Except that when I stepped up, I hadn't lost nearly as much as I thought, only about 10.7 pounds. Instead of  feeling let down, I reminded myself that 10.7 pounds is nothing to shake a stick at, a point driven home much faster as I hefted the 5 pound sack of flour back into the cupboard. Wow, two sacks of flour lighter than when I started.


I am proud of that small accomplishment, and remain motivated.  Maybe even more so now.


I guess that is what I get for being prideful.

Tuesday, January 3, 2012

New Year, New Me?

Nuh-uh. Not this year. I don't think so. 

I am not keen on New Year's resolutions in the first place, and I am even more against the idea that once year (and every year) I decide to reinvent myself. 

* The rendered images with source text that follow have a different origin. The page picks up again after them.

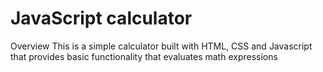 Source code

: ﻿# JavaScript calculator

Overview
This is a simple calculator built with HTML, CSS and Javascript that provides basic functionality that evaluates math expressions
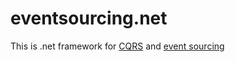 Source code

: # eventsourcing.net

This is .net framework for [CQRS](https://docs.microsoft.com/en-us/azure/architecture/patterns/cqrs) and [event sourcing](https://docs.microsoft.com/en-us/azure/architecture/patterns/event-sourcing) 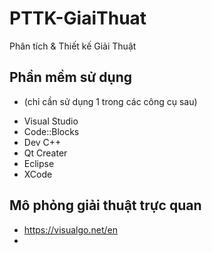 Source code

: # PTTK-GiaiThuat
Phân tích &amp; Thiết kế Giải Thuật

## Phần mềm sử dụng
* (chỉ cần sử dụng 1 trong các công cụ sau)
- Visual Studio
- Code::Blocks
- Dev C++
- Qt Creater
- Eclipse
- XCode

## Mô phỏng giải thuật trực quan
- https://visualgo.net/en
- 
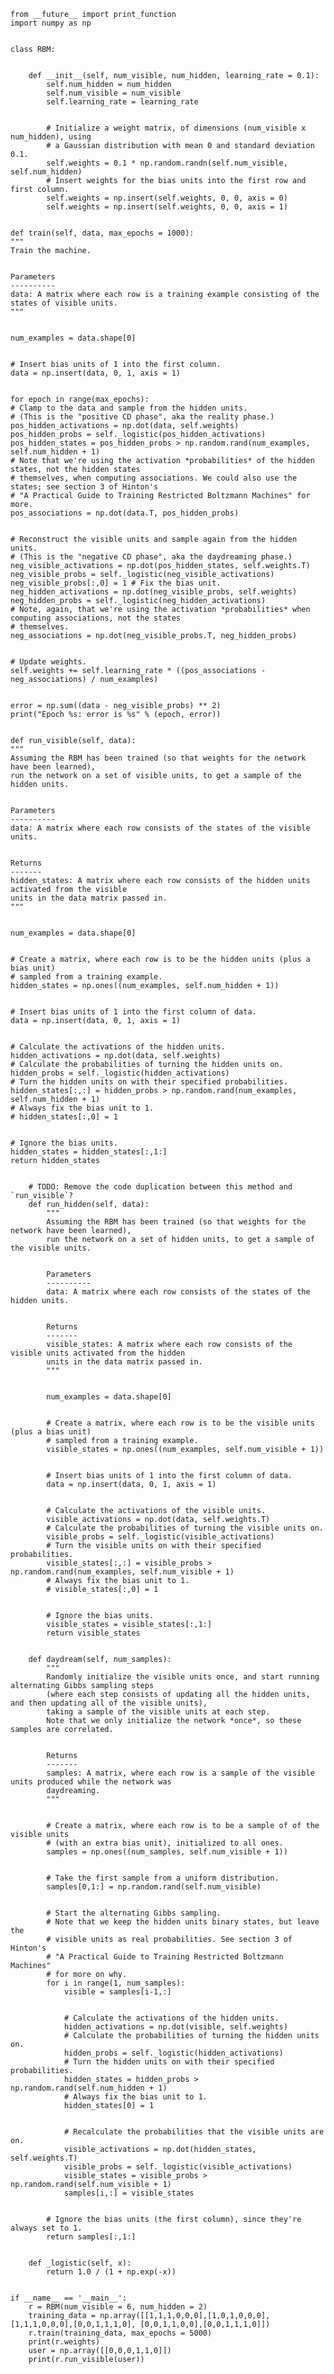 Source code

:     from __future__ import print_function
    import numpy as np


    class RBM:


        def __init__(self, num_visible, num_hidden, learning_rate = 0.1):
            self.num_hidden = num_hidden
            self.num_visible = num_visible
            self.learning_rate = learning_rate


            # Initialize a weight matrix, of dimensions (num_visible x num_hidden), using
            # a Gaussian distribution with mean 0 and standard deviation 0.1.
            self.weights = 0.1 * np.random.randn(self.num_visible, self.num_hidden)
            # Insert weights for the bias units into the first row and first column.
            self.weights = np.insert(self.weights, 0, 0, axis = 0)
            self.weights = np.insert(self.weights, 0, 0, axis = 1)


    def train(self, data, max_epochs = 1000):
    """
    Train the machine.


    Parameters
    ----------
    data: A matrix where each row is a training example consisting of the states of visible units.
    """


    num_examples = data.shape[0]


    # Insert bias units of 1 into the first column.
    data = np.insert(data, 0, 1, axis = 1)


    for epoch in range(max_epochs):
    # Clamp to the data and sample from the hidden units.
    # (This is the "positive CD phase", aka the reality phase.)
    pos_hidden_activations = np.dot(data, self.weights)
    pos_hidden_probs = self._logistic(pos_hidden_activations)
    pos_hidden_states = pos_hidden_probs > np.random.rand(num_examples, self.num_hidden + 1)
    # Note that we're using the activation *probabilities* of the hidden states, not the hidden states
    # themselves, when computing associations. We could also use the states; see section 3 of Hinton's
    # "A Practical Guide to Training Restricted Boltzmann Machines" for more.
    pos_associations = np.dot(data.T, pos_hidden_probs)


    # Reconstruct the visible units and sample again from the hidden units.
    # (This is the "negative CD phase", aka the daydreaming phase.)
    neg_visible_activations = np.dot(pos_hidden_states, self.weights.T)
    neg_visible_probs = self._logistic(neg_visible_activations)
    neg_visible_probs[:,0] = 1 # Fix the bias unit.
    neg_hidden_activations = np.dot(neg_visible_probs, self.weights)
    neg_hidden_probs = self._logistic(neg_hidden_activations)
    # Note, again, that we're using the activation *probabilities* when computing associations, not the states
    # themselves.
    neg_associations = np.dot(neg_visible_probs.T, neg_hidden_probs)


    # Update weights.
    self.weights += self.learning_rate * ((pos_associations - neg_associations) / num_examples)


    error = np.sum((data - neg_visible_probs) ** 2)
    print("Epoch %s: error is %s" % (epoch, error))


    def run_visible(self, data):
    """
    Assuming the RBM has been trained (so that weights for the network have been learned),
    run the network on a set of visible units, to get a sample of the hidden units.


    Parameters
    ----------
    data: A matrix where each row consists of the states of the visible units.


    Returns
    -------
    hidden_states: A matrix where each row consists of the hidden units activated from the visible
    units in the data matrix passed in.
    """


    num_examples = data.shape[0]


    # Create a matrix, where each row is to be the hidden units (plus a bias unit)
    # sampled from a training example.
    hidden_states = np.ones((num_examples, self.num_hidden + 1))


    # Insert bias units of 1 into the first column of data.
    data = np.insert(data, 0, 1, axis = 1)


    # Calculate the activations of the hidden units.
    hidden_activations = np.dot(data, self.weights)
    # Calculate the probabilities of turning the hidden units on.
    hidden_probs = self._logistic(hidden_activations)
    # Turn the hidden units on with their specified probabilities.
    hidden_states[:,:] = hidden_probs > np.random.rand(num_examples, self.num_hidden + 1)
    # Always fix the bias unit to 1.
    # hidden_states[:,0] = 1


    # Ignore the bias units.
    hidden_states = hidden_states[:,1:]
    return hidden_states


        # TODO: Remove the code duplication between this method and `run_visible`?
        def run_hidden(self, data):
            """
            Assuming the RBM has been trained (so that weights for the network have been learned),
            run the network on a set of hidden units, to get a sample of the visible units.


            Parameters
            ----------
            data: A matrix where each row consists of the states of the hidden units.


            Returns
            -------
            visible_states: A matrix where each row consists of the visible units activated from the hidden
            units in the data matrix passed in.
            """


            num_examples = data.shape[0]


            # Create a matrix, where each row is to be the visible units (plus a bias unit)
            # sampled from a training example.
            visible_states = np.ones((num_examples, self.num_visible + 1))


            # Insert bias units of 1 into the first column of data.
            data = np.insert(data, 0, 1, axis = 1)


            # Calculate the activations of the visible units.
            visible_activations = np.dot(data, self.weights.T)
            # Calculate the probabilities of turning the visible units on.
            visible_probs = self._logistic(visible_activations)
            # Turn the visible units on with their specified probabilities.
            visible_states[:,:] = visible_probs > np.random.rand(num_examples, self.num_visible + 1)
            # Always fix the bias unit to 1.
            # visible_states[:,0] = 1


            # Ignore the bias units.
            visible_states = visible_states[:,1:]
            return visible_states


        def daydream(self, num_samples):
            """
            Randomly initialize the visible units once, and start running alternating Gibbs sampling steps
            (where each step consists of updating all the hidden units, and then updating all of the visible units),
            taking a sample of the visible units at each step.
            Note that we only initialize the network *once*, so these samples are correlated.


            Returns
            -------
            samples: A matrix, where each row is a sample of the visible units produced while the network was
            daydreaming.
            """


            # Create a matrix, where each row is to be a sample of of the visible units
            # (with an extra bias unit), initialized to all ones.
            samples = np.ones((num_samples, self.num_visible + 1))


            # Take the first sample from a uniform distribution.
            samples[0,1:] = np.random.rand(self.num_visible)


            # Start the alternating Gibbs sampling.
            # Note that we keep the hidden units binary states, but leave the
            # visible units as real probabilities. See section 3 of Hinton's
            # "A Practical Guide to Training Restricted Boltzmann Machines"
            # for more on why.
            for i in range(1, num_samples):
                visible = samples[i-1,:]


                # Calculate the activations of the hidden units.
                hidden_activations = np.dot(visible, self.weights)
                # Calculate the probabilities of turning the hidden units on.
                hidden_probs = self._logistic(hidden_activations)
                # Turn the hidden units on with their specified probabilities.
                hidden_states = hidden_probs > np.random.rand(self.num_hidden + 1)
                # Always fix the bias unit to 1.
                hidden_states[0] = 1


                # Recalculate the probabilities that the visible units are on.
                visible_activations = np.dot(hidden_states, self.weights.T)
                visible_probs = self._logistic(visible_activations)
                visible_states = visible_probs > np.random.rand(self.num_visible + 1)
                samples[i,:] = visible_states


            # Ignore the bias units (the first column), since they're always set to 1.
            return samples[:,1:]


        def _logistic(self, x):
            return 1.0 / (1 + np.exp(-x))


    if __name__ == '__main__':
        r = RBM(num_visible = 6, num_hidden = 2)
        training_data = np.array([[1,1,1,0,0,0],[1,0,1,0,0,0],[1,1,1,0,0,0],[0,0,1,1,1,0], [0,0,1,1,0,0],[0,0,1,1,1,0]])
        r.train(training_data, max_epochs = 5000)
        print(r.weights)
        user = np.array([[0,0,0,1,1,0]])
        print(r.run_visible(user))



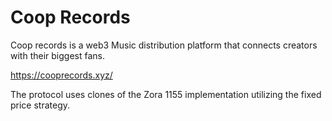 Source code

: # Coop Records

Coop records is a web3 Music distribution platform that connects creators with their biggest fans.

https://cooprecords.xyz/


The protocol uses clones of the Zora 1155 implementation utilizing the fixed price strategy.

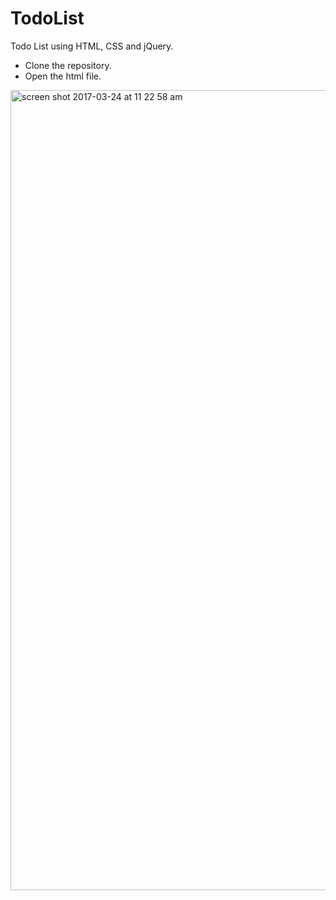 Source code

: # TodoList
Todo List using HTML, CSS and jQuery.

- Clone the repository.
- Open the html file.

<img width="1280" alt="screen shot 2017-03-24 at 11 22 58 am" src="https://cloud.githubusercontent.com/assets/16535489/24308226/685a9764-1084-11e7-9620-436450613db2.png">
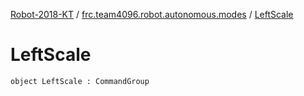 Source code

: [Robot-2018-KT](../index.md) / [frc.team4096.robot.autonomous.modes](index.md) / [LeftScale](./-left-scale.md)

# LeftScale

`object LeftScale : CommandGroup`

There are the easily measurable versions of "the new me": losing weight, saving more, eating and using less.  Then there are the more indefinite promises: the "to live more in the moment" me, the "be a better friend/partner/parent" me.

And what do I notice most about all of these?  The resolutions are all internally motivated; however you look at it, it really is all about me.

And I find that incredibly selfish.  I mean, what kind of resolution is that: to spend the next year making myself the ultimate priority?

Now, I am not saying that putting a higher emphasis on my health or personal relationships is a bad thing, for me, or for anyone else.  In fact, I am starting a new running program with my husband to raise our level of fitness AND spend more time together not in front of a TV or a machine.

But I refuse to make that my resolution.  I refuse to have ANY resolutions for 2012.  I just want to continue living, heart open and thankful for the friends and family members in my life, and many opportunities that I have been blessed with.